Since this discovery in 2016, the research team expects the micro-mutated enzyme to be a key factor in the evolution of plants to produce a certain type of alkaloid, since this mutation can only be observed in plant species producing a lysine alkaloid.

Finally, research teams from Chiba University, RIKEN and Kazusa DNA Research Institute confirmed in an article published in the Plant Journal on July 31, 2019 that alkaloids were generated by the insertion of the lysine/ornithine decarboxylating enzyme gene of Lupinus angustifolius producing lysine alkaloid derivative into Arabidopsis thaliana (A. thaliana). The team also identified the type of metabolites that were newly generated in A. thaliana, which is a model plant initially without the function of producing an alkaloid.

It is interesting to note that the research team recreated the metabolic evolution of the alkaloid-producing plant in a model plant. A. thaliana has been transformed to produce alkaloids by inserting the enzyme gene to modify metabolic flow. Expression of the gene introduced into A. thaliana resulted in the production of cadaverine (1,5-diaminopentane) from lysine, which is then metabolized by endogenous enzymes. These processes have resulted in the production of new alkaloid-like metabolites: 5-aminopentanal, 5-aminopentanoic acid and δ-valerolactam by A. thaliana.

The fact that the research team was able to identify newly generated substances by detecting changes in metabolites before and after gene introduction is a noteworthy methodological development, which is a difficult task given that plants usually contain several thousand metabolites.

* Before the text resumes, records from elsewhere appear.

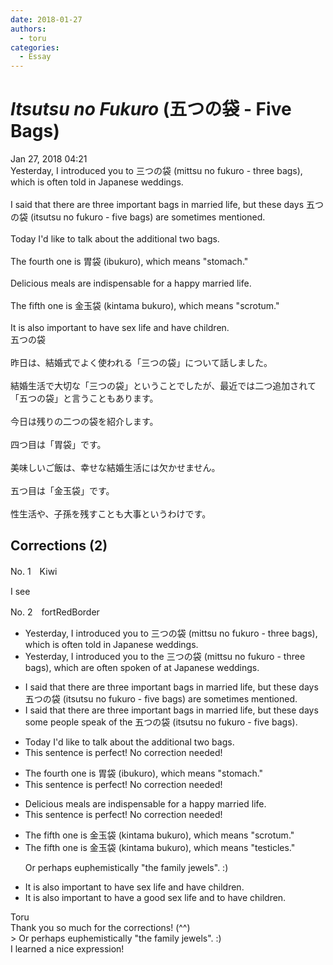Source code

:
 ```yaml
---
date: 2018-01-27
authors:
  - toru
categories:
  - Essay
---
```


<h1 id="subject_show"><strong><em>Itsutsu no Fukuro</strong></em> (五つの袋 - Five Bags)</h1>
<div class="date">Jan 27, 2018 04:21</div>
<div id="post"><div id="body_show_ori">
Yesterday, I introduced you to 三つの袋 (mittsu no fukuro - three bags), which is often told in Japanese weddings.<br/><br/>I said that there are three important bags in married life, but these days 五つの袋 (itsutsu no fukuro - five bags) are sometimes mentioned.<br/><br/>Today I'd like to talk about the additional two bags.<br/><br/>The fourth one is 胃袋 (ibukuro), which means "stomach."<br/><br/>Delicious meals are indispensable for a happy married life.<br/><br/>The fifth one is 金玉袋 (kintama bukuro), which means "scrotum."<br/><br/>It is also important to have sex life and have children.
</div></div>

<!-- more -->

<div id="post_ja"><div id="body_show_mo">
五つの袋<br/><br/>昨日は、結婚式でよく使われる「三つの袋」について話しました。<br/><br/>結婚生活で大切な「三つの袋」ということでしたが、最近では二つ追加されて「五つの袋」と言うこともあります。<br/><br/>今日は残りの二つの袋を紹介します。<br/><br/>四つ目は「胃袋」です。<br/><br/>美味しいご飯は、幸せな結婚生活には欠かせません。<br/><br/>五つ目は「金玉袋」です。<br/><br/>性生活や、子孫を残すことも大事というわけです。
</div></div>

## Corrections (2)
<div id="block"><div class="first_name"> No. 1　<span class="just_name">Kiwi</span></div><div id="block2">
<p class="comment_small">
 I see
</p>

</div></div>
<div id="block"><div class="first_name"> No. 2　<span class="just_name">fortRedBorder</span></div><div id="block2">
<ul class="correction_field">
<li class="incorrect">Yesterday, I introduced you to 三つの袋 (mittsu no fukuro - three bags), which is often told in Japanese weddings.</li>
<li class="corrected correct">
Yesterday, I introduced you to <span class="f_blue">the </span>三つの袋 (mittsu no fukuro - three bags), which are often <span class="f_blue">spoken of at</span> Japanese weddings.
</li>
</ul>
<ul class="correction_field">
<li class="incorrect">I said that there are three important bags in married life, but these days 五つの袋 (itsutsu no fukuro - five bags) are sometimes mentioned.</li>
<li class="corrected correct">
I said that there are three important bags in married life, but these days <span class="f_blue">some people speak of the</span> 五つの袋 (itsutsu no fukuro - five bags).
</li>
</ul>
<ul class="correction_field">
<li class="incorrect">Today I'd like to talk about the additional two bags.</li>
<li class="corrected perfect">This sentence is perfect! No correction needed!</li>
</ul>
<ul class="correction_field">
<li class="incorrect">The fourth one is 胃袋 (ibukuro), which means "stomach."</li>
<li class="corrected perfect">This sentence is perfect! No correction needed!</li>
</ul>
<ul class="correction_field">
<li class="incorrect">Delicious meals are indispensable for a happy married life.</li>
<li class="corrected perfect">This sentence is perfect! No correction needed!</li>
</ul>
<ul class="correction_field">
<li class="incorrect">The fifth one is 金玉袋 (kintama bukuro), which means "scrotum."</li>
<li class="corrected correct">
The fifth one is 金玉袋 (kintama bukuro), which means "<span class="f_blue">testicles</span>."
<p class="correction_comment">Or perhaps euphemistically "the family jewels". :)</p>
</li>
</ul>
<ul class="correction_field">
<li class="incorrect">It is also important to have sex life and have children.</li>
<li class="corrected correct">
It is also important to have <span class="f_blue">a good</span> sex life and <span class="f_blue">to</span> have children.
</li>
</ul>
</div><div class="name"><span class="just_name">Toru</span><br>
Thank you so much for the corrections! (^^)<br/>&gt; Or perhaps euphemistically "the family jewels". :)<br/>I learned a nice expression!
</div>
</div>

"We were able to modify the metabolic flow by manipulating one of the plant's genes, and also identify the types of alkaloids generated in the cells, which is a big step for the next discovery," said Mami Yamazaki, associate professor at Chiba University, who led the experiment. "Our research has paved the way for the production of new compounds, which do not yet exist in nature, by carrying out similar genetic engineering on plants with different metabolic potentials. Such an expansion of chemical diversity is an important theme for seed development in the pharmaceutical industry."

The research team hopes that the elucidation of the metabolic mechanism in plants using the new method will stabilize the supply of medical ingredients in the coming years.